*Task item:* Could you output only the lines from the one containing "- [Prettier](https://prettier.io/)" through the last line of the data, both included?

================================

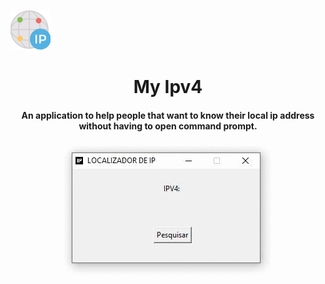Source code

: ![globe](/image/globe.png) <br>
<h1 align="center">My Ipv4</h1>

<h4 align="center"> An application to help people that want to know their local ip address without having to open command prompt. </h4>
<p align="center">
  <img src="/image/app.gif">
</p>
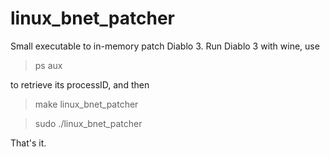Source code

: linux\_bnet\_patcher
====================


Small executable to in-memory patch Diablo 3.
Run Diablo 3 with wine, use 

> ps aux

to retrieve its processID, and then 

> make linux_bnet_patcher

> sudo ./linux_bnet_patcher <PID>

That's it.
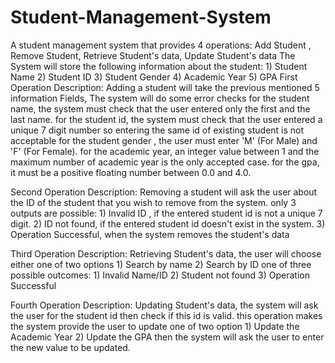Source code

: # Student-Management-System
A student management system that provides 4 operations: Add Student , Remove Student, Retrieve Student's data, Update Student's data
The System will store the following information about the student: 1) Student Name
                                                                   2) Student ID
                                                                   3) Student Gender
                                                                   4) Academic Year
                                                                   5) GPA
First Operation Description: Adding a student will take the previous mentioned 5 information Fields, The system will do some error checks 
for the student name, the system must check that the user entered only the first and the last name.
for the student id, the system must check that the user entered a unique 7 digit number so entering the same id of existing student is not acceptable
for the student gender , the user must enter 'M' (For Male) and 'F' (For Female).
for the academic year, an integer value between 1 and the maximum number of academic year is the only accepted case.
for the gpa, it must be a positive floating number between 0.0 and 4.0.

Second Operation Description: Removing a student will ask the user about the ID of the student that you wish to remove from the system.
only 3 outputs are possible: 1) Invalid ID , if the entered student id is not a unique 7 digit.
                             2) ID not found, if the entered student id doesn't exist in the system.
                             3) Operation Successful, when the system removes the student's data

Third Operation Description: Retrieving Student's data, the user will choose either one of two options 1) Search by name
                                                                                                       2) Search by ID
one of three possible outcomes: 1) Invalid Name/ID
                                2) Student not found
                                3) Operation Successful

Fourth Operation Description: Updating Student's data, the system will ask the user for the student id then check if this id is valid.
this operation makes the system provide the user to update one of two option 1) Update the Academic Year
                                                                             2) Update the GPA
then the system will ask the user to enter the new value to be updated.
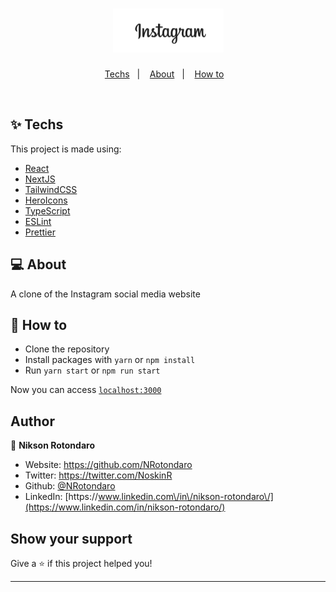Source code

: <h1 align="center">
  <img alt="logo-instagram" title="Instagram" src="./public/logo.png" />
</h1>

<p align="center">
  <a href="#-techs">Techs</a>&nbsp;&nbsp;&nbsp;|&nbsp;&nbsp;&nbsp;
  <a href="#-about">About</a>&nbsp;&nbsp;&nbsp;|&nbsp;&nbsp;&nbsp;
  <a href="#-how-to">How to</a>&nbsp;&nbsp;&nbsp;
</p>

<br>

## ✨ Techs

This project is made using:

- [React](https://reactjs.org)
- [NextJS](https://nextjs.org/)
- [TailwindCSS](https://tailwindcss.com/)
- [HeroIcons](https://heroicons.com/)
- [TypeScript](https://www.typescriptlang.org/)
- [ESLint](https://eslint.org/)
- [Prettier](https://prettier.io/)

## 💻 About

A clone of the Instagram social media website

## 🚀 How to

- Clone the repository
- Install packages with `yarn` or `npm install`
- Run `yarn start` or `npm run start`

Now you can access [`localhost:3000`](http://localhost:3000)

## Author

👤 **Nikson Rotondaro**

- Website: https://github.com/NRotondaro
- Twitter: [https:\/\/twitter.com\/NoskinR](https://twitter.com/NoskinR)
- Github: [@NRotondaro](https://github.com/NRotondaro)
- LinkedIn: [https:\/\/www.linkedin.com\/in\/nikson-rotondaro\/](https://www.linkedin.com/in/nikson-rotondaro/)

## Show your support

Give a ⭐️ if this project helped you!

---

================================

*Exercise output:*
- [Prettier](https://prettier.io/)

## 💻 About

A clone of the Instagram social media website

## 🚀 How to

- Clone the repository
- Install packages with `yarn` or `npm install`
- Run `yarn start` or `npm run start`

Now you can access [`localhost:3000`](http://localhost:3000)

## Author

👤 **Nikson Rotondaro**

- Website: https://github.com/NRotondaro
- Twitter: [https:\/\/twitter.com\/NoskinR](https://twitter.com/NoskinR)
- Github: [@NRotondaro](https://github.com/NRotondaro)
- LinkedIn: [https:\/\/www.linkedin.com\/in\/nikson-rotondaro\/](https://www.linkedin.com/in/nikson-rotondaro/)

## Show your support

Give a ⭐️ if this project helped you!

---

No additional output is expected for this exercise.